## Problem to solve
Scan the records for the word "Gdańsku". Return each line where it is found.

==== Supplied information ====

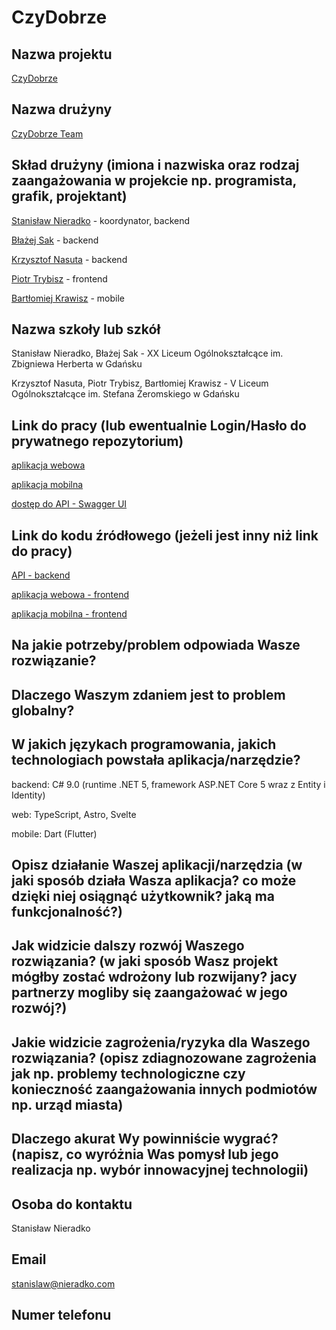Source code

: # CzyDobrze

## Nazwa projektu
[CzyDobrze](https://github.com/CzyDobrze/CzyDobrze)

## Nazwa drużyny
[CzyDobrze Team](https://github.com/CzyDobrze)

## Skład drużyny (imiona i nazwiska oraz rodzaj zaangażowania w projekcie np. programista, grafik, projektant)
[Stanisław Nieradko](https://nieradko.com/) - koordynator, backend

[Błażej Sak](https://github.com/bsak2003) - backend

[Krzysztof Nasuta](https://github.com/Nasus20202) - backend

[Piotr Trybisz](https://ptrybisz.tk/) - frontend

[Bartłomiej Krawisz](https://gitlab.com/ketrab2003) - mobile

## Nazwa szkoły lub szkół
Stanisław Nieradko, Błażej Sak - XX Liceum Ogólnokształcące im. Zbigniewa Herberta w Gdańsku

Krzysztof Nasuta, Piotr Trybisz, Bartłomiej Krawisz - V Liceum Ogólnokształcące im. Stefana Żeromskiego w Gdańsku

## Link do pracy (lub ewentualnie Login/Hasło do prywatnego repozytorium)
[aplikacja webowa](https://czydobrze.bazik.xyz/)

[aplikacja mobilna](https://github.com/CzyDobrze/CzyDobrze.Mobile/releases)

[dostęp do API - Swagger UI](https://czydobrze.bazik.xyz/api/swagger)

## Link do kodu źródłowego (jeżeli jest inny niż link do pracy)
[API - backend](https://github.com/CzyDobrze/CzyDobrze.Api)

[aplikacja webowa - frontend](https://github.com/CzyDobrze/CzyDobrze.Web)

[aplikacja mobilna - frontend](https://github.com/CzyDobrze/CzyDobrze.Mobile)

## Na jakie potrzeby/problem odpowiada Wasze rozwiązanie?

## Dlaczego Waszym zdaniem jest to problem globalny?

## W jakich językach programowania, jakich technologiach powstała aplikacja/narzędzie?
backend: C# 9.0 (runtime .NET 5, framework ASP.NET Core 5 wraz z Entity i Identity)

web: TypeScript, Astro, Svelte

mobile: Dart (Flutter)

## Opisz działanie Waszej aplikacji/narzędzia (w jaki sposób działa Wasza aplikacja? co może dzięki niej osiągnąć użytkownik? jaką ma funkcjonalność?)

## Jak widzicie dalszy rozwój Waszego rozwiązania? (w jaki sposób Wasz projekt mógłby zostać wdrożony lub rozwijany? jacy partnerzy mogliby się zaangażować w jego rozwój?)

## Jakie widzicie zagrożenia/ryzyka dla Waszego rozwiązania? (opisz zdiagnozowane zagrożenia jak np. problemy technologiczne czy konieczność zaangażowania innych podmiotów np. urząd miasta)

## Dlaczego akurat Wy powinniście wygrać? (napisz, co wyróżnia Was pomysł lub jego realizacja np. wybór innowacyjnej technologii)

## Osoba do kontaktu
Stanisław Nieradko

## Email
stanislaw@nieradko.com

## Numer telefonu
<redacted>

====

## Solution to the problem
Stanisław Nieradko, Błażej Sak - XX Liceum Ogólnokształcące im. Zbigniewa Herberta w Gdańsku
Krzysztof Nasuta, Piotr Trybisz, Bartłomiej Krawisz - V Liceum Ogólnokształcące im. Stefana Żeromskiego w Gdańsku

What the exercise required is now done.